One would think that growing up with a sister would instil some sense of sisterhood in me. Instead, I feel like in addition to the typical sibling rivalry, we also had to contend with a society that encourages women to compete rather than to bond. In my early twenties, I began exploring the typically feminine elements of my culture which I had rejected at a young age. Only once I had reached adulthood did I feel secure enough in myself to open up to what I saw as something potentially shameful. Femininity had not just been mocked; in my experience it was also alien and I felt myself stepping into a strange new world.
Despite being romantically involved with women on and off since my late teens, until recently I had never experienced what some might call ‘sisterhood’. I currently struggle with mental illness, and I realised a creative project might lend me the feeling of achievement that I was missing out on by not having a paid job. Since then my love for knitting has spread to other crafts including making my own clothes and hand-quilting. Crafting not only gives me a sense of productivity but I also find the process of sitting quietly and working with my hands to be a therapeutic one.
Historically, needlecrafts have been dominated by women.

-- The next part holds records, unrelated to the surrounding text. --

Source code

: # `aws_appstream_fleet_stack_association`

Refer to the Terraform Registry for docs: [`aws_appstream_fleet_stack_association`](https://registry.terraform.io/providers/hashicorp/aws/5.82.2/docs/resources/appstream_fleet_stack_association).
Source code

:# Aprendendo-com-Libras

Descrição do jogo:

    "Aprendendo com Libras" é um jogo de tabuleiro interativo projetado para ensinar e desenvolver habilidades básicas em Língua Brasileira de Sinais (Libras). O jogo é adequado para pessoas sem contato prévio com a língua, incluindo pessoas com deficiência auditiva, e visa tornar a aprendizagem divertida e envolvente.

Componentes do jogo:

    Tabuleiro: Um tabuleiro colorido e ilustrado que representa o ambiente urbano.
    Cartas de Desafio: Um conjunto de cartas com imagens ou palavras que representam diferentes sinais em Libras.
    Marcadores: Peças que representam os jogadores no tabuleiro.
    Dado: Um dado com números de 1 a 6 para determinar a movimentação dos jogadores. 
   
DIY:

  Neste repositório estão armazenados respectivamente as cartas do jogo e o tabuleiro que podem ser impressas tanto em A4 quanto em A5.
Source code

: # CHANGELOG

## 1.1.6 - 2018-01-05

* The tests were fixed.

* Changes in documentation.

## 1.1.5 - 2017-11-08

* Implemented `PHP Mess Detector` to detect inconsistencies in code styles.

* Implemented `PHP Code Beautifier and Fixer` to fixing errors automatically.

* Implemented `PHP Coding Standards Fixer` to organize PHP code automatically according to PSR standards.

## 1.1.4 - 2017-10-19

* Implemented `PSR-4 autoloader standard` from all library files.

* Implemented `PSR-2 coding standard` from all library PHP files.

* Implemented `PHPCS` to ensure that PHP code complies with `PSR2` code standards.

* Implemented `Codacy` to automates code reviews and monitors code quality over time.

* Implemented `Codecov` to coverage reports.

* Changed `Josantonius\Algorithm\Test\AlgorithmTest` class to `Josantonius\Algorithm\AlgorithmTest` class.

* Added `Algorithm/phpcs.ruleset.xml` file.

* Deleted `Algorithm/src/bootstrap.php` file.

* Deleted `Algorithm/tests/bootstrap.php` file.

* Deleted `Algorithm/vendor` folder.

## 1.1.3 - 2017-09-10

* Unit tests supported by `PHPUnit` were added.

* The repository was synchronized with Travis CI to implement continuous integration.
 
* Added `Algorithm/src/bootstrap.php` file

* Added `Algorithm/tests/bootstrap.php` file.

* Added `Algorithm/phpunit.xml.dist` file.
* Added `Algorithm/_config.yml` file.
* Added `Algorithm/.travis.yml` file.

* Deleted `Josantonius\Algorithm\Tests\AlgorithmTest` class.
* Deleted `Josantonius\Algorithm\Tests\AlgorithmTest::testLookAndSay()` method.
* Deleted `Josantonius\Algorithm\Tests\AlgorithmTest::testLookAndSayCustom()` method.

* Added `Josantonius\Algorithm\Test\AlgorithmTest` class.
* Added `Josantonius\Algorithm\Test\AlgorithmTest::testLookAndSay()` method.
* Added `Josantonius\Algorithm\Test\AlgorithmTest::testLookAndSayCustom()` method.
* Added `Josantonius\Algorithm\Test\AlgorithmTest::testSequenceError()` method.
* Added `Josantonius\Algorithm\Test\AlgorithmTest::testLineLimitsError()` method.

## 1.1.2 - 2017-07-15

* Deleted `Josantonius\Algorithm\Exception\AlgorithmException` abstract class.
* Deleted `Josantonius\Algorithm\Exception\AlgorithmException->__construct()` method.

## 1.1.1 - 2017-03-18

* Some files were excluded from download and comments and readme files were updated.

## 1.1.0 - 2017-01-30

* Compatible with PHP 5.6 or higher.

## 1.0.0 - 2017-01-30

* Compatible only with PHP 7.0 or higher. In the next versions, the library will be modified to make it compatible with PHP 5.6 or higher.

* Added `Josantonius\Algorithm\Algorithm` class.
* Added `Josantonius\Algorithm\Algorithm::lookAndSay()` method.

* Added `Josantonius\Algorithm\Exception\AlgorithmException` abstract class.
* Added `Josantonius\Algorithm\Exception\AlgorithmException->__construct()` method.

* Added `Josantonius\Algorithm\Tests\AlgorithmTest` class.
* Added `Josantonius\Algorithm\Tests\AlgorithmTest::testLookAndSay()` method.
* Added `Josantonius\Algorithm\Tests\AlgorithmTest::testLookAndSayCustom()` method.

That is not to say that other genders haven’t played their part in developing the art; I have particularly liked reading about the sock-knitting that allied soldiers did in WWII*. In general, though, the tradition of women and needlecraft dating back generations gives me a feeling that may be termed ‘sisterhood’. The thought of women teaching their daughters crafts to pass on to their daughters makes me feel as though I belong to something bigger than me, as though my creations can mean more than the uses I put them to. When I sit down to knit, I echo the actions of my mother, and her mother before that.
Why does this mean more than simply being part of a crafting tradition to which everyone can belong? I think I have been overwhelmed by a version of history consumed with the achievements of men and lacking in comparable stories about women. Discovering this melting pot of innovation which has mainly been constructed by women gives me vicarious pride and something akin to a feeling of coming home.
Now I’m living in a house with two other women, and we all enjoy crafts. I like to think of our crafting circle as recreating a sort of consciousness-raising group. Just like an X-only space, however, I worry about the exclusion this could cause for those of other genders who would like to take part but experience the same feeling of ‘otherness’ that I have always felt in all-women groups. Perhaps sisterhood to me just means a coming to terms with my own current gender, when this has always previously been more in flux. I had always understood my gender in such fluid terms that the idea of it being more fixed is bound to be frightening.
When I started writing this post I wanted to explore a term that I was uncomfortable with. I would still say I do not favour it, but now I would divide my feeling into two separate camps: Firstly, rare pride at finding a history that I can relate to, and secondly, a comfort with my gender identity that I had not previously reached.